*** Extracted information Section Begins ***
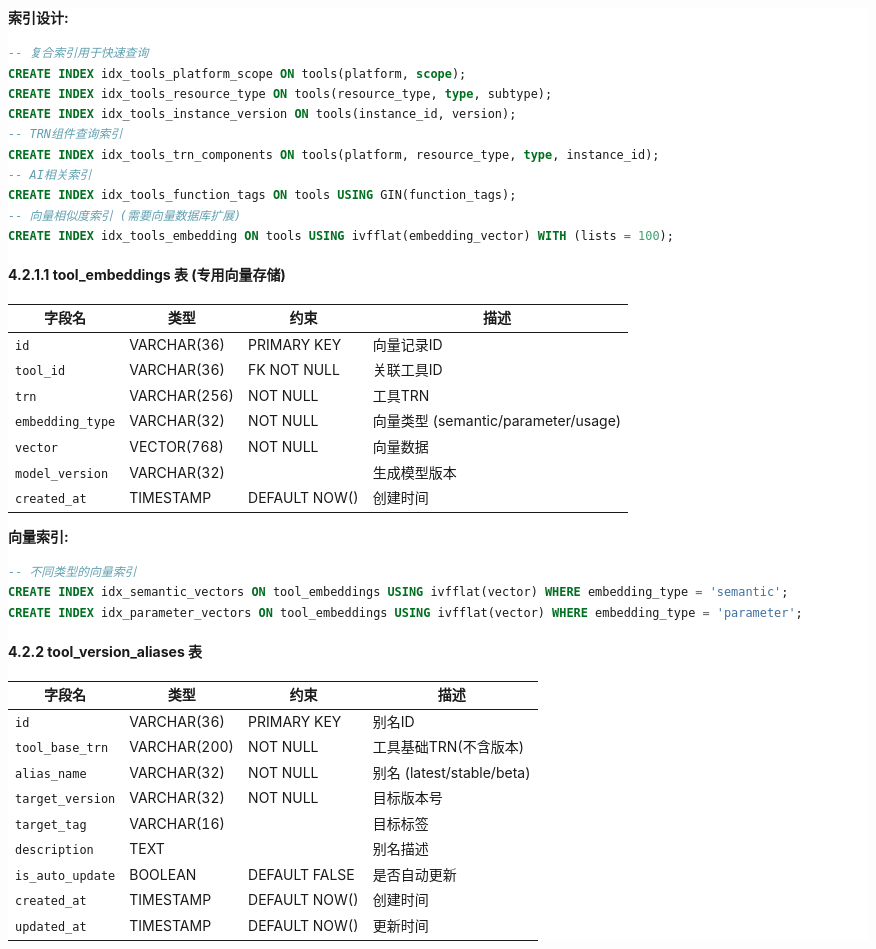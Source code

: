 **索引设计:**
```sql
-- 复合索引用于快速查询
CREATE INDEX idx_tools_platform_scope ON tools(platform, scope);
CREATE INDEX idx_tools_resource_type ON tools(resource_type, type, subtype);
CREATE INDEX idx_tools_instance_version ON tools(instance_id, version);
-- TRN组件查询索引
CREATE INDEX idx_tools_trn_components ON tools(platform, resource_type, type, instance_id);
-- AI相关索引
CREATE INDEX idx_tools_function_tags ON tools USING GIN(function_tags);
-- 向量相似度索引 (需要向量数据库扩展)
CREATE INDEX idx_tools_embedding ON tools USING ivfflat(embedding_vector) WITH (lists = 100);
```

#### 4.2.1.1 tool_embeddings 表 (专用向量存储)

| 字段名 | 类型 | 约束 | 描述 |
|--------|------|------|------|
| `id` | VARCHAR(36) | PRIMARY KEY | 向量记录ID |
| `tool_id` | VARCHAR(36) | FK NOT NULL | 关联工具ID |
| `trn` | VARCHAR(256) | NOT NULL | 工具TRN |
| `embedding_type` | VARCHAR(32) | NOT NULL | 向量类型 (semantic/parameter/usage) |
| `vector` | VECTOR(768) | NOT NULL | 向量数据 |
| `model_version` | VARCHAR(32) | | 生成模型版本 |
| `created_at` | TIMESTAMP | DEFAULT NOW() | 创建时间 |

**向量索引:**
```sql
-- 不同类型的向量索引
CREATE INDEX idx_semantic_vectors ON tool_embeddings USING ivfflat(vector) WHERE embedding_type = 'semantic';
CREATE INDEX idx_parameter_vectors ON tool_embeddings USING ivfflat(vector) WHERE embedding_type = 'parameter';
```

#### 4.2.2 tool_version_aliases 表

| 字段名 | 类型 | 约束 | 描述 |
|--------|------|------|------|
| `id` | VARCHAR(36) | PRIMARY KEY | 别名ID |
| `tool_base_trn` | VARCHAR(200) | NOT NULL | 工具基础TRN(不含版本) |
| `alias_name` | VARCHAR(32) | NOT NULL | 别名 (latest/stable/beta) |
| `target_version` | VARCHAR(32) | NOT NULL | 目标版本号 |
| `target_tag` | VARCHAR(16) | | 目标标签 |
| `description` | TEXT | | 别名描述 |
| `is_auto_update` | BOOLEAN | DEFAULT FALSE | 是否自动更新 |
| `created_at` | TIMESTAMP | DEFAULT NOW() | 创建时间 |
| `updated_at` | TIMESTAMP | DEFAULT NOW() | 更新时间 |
*** Extracted information Section Ends ***
*** Extracted information Section Begins ***
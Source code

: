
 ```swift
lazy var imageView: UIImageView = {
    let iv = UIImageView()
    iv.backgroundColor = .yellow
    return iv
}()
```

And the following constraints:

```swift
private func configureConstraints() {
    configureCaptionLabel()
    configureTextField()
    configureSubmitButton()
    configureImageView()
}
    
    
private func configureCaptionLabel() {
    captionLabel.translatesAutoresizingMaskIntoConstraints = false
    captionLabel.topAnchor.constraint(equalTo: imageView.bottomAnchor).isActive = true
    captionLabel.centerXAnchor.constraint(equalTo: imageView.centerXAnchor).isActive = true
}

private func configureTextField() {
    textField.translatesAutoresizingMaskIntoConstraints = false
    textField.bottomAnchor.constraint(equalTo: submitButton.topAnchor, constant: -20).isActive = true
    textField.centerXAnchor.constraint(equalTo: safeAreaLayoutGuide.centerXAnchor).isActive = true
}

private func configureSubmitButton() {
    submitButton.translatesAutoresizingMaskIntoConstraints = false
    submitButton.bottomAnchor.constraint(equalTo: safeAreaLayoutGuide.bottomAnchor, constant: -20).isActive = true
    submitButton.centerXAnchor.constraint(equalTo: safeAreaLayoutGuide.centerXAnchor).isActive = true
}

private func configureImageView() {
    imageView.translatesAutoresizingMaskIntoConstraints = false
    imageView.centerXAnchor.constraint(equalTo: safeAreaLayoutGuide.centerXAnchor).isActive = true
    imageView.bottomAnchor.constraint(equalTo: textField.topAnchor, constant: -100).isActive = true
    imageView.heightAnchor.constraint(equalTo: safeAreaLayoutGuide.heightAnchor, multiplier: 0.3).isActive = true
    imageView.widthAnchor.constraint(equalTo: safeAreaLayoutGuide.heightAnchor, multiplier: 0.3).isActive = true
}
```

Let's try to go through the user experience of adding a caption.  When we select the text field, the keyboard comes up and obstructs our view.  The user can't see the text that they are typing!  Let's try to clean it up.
*** Extracted information Section Ends ***
*** Extracted information Section Begins ***
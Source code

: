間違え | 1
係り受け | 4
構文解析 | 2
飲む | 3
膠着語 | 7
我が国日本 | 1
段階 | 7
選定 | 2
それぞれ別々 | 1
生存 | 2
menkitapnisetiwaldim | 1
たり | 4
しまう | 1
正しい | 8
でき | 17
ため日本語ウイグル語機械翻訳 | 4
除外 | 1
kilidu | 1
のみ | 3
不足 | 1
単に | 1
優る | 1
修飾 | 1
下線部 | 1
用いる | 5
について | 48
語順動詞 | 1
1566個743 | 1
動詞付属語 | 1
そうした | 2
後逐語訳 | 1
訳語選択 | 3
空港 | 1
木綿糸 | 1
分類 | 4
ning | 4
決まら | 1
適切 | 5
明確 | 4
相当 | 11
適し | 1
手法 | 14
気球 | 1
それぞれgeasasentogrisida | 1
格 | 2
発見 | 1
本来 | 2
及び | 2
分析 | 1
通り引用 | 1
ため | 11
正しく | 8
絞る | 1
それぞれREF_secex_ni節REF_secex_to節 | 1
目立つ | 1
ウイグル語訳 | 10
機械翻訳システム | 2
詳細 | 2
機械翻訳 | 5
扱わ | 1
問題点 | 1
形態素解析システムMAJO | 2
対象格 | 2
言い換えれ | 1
*** Extracted information Section Ends ***
Your goal: Retype exactly the lines of the data above that fall between the line with "FALSE | 是否自动更新 |" and the line with "NOW() | 更新时间 |", inclusive, and add nothing.

Output for this exercise:
| `is_auto_update` | BOOLEAN | DEFAULT FALSE | 是否自动更新 |
| `created_at` | TIMESTAMP | DEFAULT NOW() | 创建时间 |
| `updated_at` | TIMESTAMP | DEFAULT NOW() | 更新时间 |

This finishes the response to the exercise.